Once the potatoes are done, the kale is added. Make sure that you trim the kale before adding to your soup. Strip the leaves off the middle rib before roughly chopping. The rib is fibrous and you don’t want to add that to your soup.
The last ingredient to go in is the cream. After stirring it in, allow the soup to reach simmering point to make sure that the cream reaches the same temperature as the rest of the ingredients. Do not, however, cover and allow the soup to boil to prevent the cream from curdling.
Zuppa Toscana
Ingredients
- 120 grams belly bacon
- 1 Italian sausage
- 1 onion - peeled and chopped
- 3 cloves garlic - peeled and minced
- 1 large potato
- 4 cups vegetable broth
- salt - optional
- pepper - optional
- 6 ro 8 stalks curly kale
- ½ cup whipping cream - whipping, not whipped
Instructions
- Cut the bacon into half-inch wide strips.
- Peel off the sausage skin and discard. Cut the sausage meat into rings.
- Spread the bacon on the bottom of a pan and turn the heat to medium-low. Cook, stirring a few times, until fat has been rendered.
- Add the sausage rings and continue cooking until fat from the sausage has been rendered as well.
- Add the chopped onion and minced garlic. Stir. Cover the pan, turn down the heat to low and cook until the onion bits start to soften.
- Rinse and scrub the potato, cut into quarters then slice thinly.
- Add the potato slices to the pan and stir until every piece is coated with oil.
- Pour in the broth. If your broth is unseasoned or underseasoned, add a bit of salt and pepper. Bring to the boil, cover and simmer until the potatoes are soft.

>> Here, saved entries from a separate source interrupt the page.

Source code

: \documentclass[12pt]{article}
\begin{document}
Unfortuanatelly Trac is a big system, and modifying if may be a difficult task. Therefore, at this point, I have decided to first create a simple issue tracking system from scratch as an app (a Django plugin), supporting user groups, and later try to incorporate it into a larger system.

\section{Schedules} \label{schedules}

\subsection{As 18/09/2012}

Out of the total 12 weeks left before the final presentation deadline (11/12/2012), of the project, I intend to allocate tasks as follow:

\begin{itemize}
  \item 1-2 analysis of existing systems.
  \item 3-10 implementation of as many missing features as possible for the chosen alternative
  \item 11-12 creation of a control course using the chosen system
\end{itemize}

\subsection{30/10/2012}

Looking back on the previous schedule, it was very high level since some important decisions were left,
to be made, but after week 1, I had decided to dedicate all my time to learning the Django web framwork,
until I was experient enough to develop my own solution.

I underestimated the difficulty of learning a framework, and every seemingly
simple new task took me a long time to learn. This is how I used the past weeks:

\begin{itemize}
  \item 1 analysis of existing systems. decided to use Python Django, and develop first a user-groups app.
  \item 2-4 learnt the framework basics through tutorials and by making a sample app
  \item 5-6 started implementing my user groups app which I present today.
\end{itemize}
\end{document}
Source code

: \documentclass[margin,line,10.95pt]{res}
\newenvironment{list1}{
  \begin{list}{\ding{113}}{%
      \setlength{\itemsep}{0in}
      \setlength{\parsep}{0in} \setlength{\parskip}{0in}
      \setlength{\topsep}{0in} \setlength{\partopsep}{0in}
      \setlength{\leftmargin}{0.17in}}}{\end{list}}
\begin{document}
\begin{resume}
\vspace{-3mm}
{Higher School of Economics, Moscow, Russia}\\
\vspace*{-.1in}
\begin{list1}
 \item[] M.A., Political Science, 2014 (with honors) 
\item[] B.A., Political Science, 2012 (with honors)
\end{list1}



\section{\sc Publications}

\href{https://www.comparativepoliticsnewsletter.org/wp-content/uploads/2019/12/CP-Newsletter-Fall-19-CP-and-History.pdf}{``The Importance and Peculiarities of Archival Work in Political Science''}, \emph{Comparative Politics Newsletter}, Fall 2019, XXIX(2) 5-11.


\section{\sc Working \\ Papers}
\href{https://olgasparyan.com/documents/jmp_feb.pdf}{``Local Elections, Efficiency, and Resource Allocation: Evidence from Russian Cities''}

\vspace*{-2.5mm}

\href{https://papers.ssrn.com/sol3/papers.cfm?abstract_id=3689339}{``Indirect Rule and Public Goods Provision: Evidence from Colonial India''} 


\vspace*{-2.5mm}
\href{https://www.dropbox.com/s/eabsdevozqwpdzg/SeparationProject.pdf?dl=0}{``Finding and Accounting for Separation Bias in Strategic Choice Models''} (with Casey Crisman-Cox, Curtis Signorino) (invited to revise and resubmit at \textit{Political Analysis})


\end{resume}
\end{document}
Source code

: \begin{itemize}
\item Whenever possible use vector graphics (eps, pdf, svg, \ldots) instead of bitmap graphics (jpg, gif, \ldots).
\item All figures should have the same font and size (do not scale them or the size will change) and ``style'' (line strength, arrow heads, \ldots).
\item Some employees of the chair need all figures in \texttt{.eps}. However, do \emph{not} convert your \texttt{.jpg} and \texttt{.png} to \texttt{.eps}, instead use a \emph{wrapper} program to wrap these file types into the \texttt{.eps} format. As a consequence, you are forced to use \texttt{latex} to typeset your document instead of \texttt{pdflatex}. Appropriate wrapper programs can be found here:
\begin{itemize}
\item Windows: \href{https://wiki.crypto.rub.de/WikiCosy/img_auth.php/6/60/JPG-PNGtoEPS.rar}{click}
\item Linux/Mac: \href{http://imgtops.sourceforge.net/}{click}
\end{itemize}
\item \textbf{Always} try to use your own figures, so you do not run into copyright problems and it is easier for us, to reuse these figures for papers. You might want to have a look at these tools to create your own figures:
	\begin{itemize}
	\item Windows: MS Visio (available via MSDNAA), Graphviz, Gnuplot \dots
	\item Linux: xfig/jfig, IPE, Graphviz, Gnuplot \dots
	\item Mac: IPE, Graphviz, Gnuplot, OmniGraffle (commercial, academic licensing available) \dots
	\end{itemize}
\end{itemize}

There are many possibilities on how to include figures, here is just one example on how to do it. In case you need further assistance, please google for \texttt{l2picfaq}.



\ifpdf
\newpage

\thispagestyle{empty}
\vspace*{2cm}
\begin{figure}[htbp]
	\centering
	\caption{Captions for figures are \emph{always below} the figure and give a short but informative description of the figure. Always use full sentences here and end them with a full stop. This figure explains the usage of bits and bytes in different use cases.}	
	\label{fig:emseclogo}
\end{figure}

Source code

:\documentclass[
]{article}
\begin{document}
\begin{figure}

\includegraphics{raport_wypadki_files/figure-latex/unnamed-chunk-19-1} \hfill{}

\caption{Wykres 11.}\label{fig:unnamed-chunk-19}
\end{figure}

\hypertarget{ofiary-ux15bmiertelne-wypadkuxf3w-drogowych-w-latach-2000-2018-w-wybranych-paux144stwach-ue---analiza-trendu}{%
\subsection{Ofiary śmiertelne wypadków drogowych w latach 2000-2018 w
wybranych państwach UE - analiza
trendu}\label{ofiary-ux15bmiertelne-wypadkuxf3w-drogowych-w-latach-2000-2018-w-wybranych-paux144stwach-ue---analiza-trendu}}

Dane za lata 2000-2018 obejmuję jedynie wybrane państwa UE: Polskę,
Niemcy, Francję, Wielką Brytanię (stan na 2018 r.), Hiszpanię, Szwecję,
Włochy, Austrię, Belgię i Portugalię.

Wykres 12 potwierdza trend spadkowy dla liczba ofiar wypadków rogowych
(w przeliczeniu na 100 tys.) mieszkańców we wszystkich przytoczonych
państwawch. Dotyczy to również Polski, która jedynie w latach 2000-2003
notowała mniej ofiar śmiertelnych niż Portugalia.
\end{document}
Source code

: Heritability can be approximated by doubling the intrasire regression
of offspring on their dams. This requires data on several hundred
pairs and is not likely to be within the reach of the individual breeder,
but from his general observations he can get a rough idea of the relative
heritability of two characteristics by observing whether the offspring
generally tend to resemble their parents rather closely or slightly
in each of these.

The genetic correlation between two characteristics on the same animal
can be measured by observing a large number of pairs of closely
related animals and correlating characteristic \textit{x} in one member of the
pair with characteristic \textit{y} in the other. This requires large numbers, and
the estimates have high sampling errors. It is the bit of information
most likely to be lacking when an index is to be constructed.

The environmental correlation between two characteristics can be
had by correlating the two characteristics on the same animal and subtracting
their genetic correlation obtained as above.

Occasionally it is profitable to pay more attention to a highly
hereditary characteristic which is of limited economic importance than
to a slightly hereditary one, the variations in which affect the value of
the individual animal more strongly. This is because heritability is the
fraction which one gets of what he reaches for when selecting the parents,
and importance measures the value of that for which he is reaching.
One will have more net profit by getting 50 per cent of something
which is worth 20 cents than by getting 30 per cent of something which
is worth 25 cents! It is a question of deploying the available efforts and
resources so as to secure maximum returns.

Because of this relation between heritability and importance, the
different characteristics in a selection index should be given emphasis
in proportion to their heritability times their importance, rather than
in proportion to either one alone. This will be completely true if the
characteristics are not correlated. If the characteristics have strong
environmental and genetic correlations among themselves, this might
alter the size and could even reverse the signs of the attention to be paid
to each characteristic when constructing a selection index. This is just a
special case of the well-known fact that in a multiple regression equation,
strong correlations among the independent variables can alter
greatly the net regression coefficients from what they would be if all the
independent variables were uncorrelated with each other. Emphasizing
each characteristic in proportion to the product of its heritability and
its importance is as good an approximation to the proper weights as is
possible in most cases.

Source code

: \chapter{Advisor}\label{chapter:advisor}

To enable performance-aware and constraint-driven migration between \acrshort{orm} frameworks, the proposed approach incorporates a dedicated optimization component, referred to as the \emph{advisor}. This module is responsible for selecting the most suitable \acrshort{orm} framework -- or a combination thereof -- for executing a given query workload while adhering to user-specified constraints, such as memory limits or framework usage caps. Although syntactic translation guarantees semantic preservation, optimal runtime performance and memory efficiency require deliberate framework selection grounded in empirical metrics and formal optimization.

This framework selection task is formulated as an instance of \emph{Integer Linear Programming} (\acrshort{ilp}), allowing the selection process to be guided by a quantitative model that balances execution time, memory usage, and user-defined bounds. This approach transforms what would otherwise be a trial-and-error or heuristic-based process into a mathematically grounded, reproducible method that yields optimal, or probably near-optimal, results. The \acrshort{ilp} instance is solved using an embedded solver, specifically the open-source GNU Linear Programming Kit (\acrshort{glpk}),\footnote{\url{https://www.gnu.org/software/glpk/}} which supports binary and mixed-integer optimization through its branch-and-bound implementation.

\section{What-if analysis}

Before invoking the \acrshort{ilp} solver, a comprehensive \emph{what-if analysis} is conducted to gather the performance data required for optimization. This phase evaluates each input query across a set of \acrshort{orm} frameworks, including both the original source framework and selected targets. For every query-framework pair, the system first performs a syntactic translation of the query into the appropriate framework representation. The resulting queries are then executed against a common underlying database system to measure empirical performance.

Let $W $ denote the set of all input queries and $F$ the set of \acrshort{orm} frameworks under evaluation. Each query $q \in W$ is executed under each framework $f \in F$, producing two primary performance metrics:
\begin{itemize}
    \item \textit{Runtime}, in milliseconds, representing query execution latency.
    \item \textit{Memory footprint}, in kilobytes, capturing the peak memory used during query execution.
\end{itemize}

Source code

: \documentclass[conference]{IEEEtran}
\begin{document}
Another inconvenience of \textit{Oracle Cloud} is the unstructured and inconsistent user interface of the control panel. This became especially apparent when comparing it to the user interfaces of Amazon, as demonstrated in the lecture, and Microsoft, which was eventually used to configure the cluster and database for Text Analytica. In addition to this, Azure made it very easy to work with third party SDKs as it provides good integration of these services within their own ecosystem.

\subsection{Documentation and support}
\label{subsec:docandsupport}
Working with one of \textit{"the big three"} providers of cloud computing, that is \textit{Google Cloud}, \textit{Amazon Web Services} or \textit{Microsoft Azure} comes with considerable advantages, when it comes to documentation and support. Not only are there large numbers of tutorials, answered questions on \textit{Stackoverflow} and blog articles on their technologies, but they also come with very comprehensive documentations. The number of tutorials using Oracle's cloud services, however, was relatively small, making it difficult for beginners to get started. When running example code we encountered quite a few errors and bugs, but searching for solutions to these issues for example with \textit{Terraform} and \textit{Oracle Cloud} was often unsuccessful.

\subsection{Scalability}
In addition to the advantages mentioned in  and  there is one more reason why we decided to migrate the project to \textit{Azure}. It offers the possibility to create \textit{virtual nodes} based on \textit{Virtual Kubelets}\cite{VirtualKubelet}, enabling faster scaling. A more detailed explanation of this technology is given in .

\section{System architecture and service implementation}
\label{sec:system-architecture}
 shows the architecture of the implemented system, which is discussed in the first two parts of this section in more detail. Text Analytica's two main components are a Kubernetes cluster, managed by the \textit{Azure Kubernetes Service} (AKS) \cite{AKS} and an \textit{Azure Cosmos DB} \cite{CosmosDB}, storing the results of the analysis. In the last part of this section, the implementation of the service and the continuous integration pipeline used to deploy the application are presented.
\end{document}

- Strip the kale leaves from the stalks, discard the stalks and roughly chop the leaves.
- Stir the kale leaves into the soup and cook for a few minutes or just until withered.
- Stir in the cream.
- Allow to reach simmering point before turning off the heat.
- Taste your zuppa Toscana one last time, and adjust the seasonings, if needed, before serving.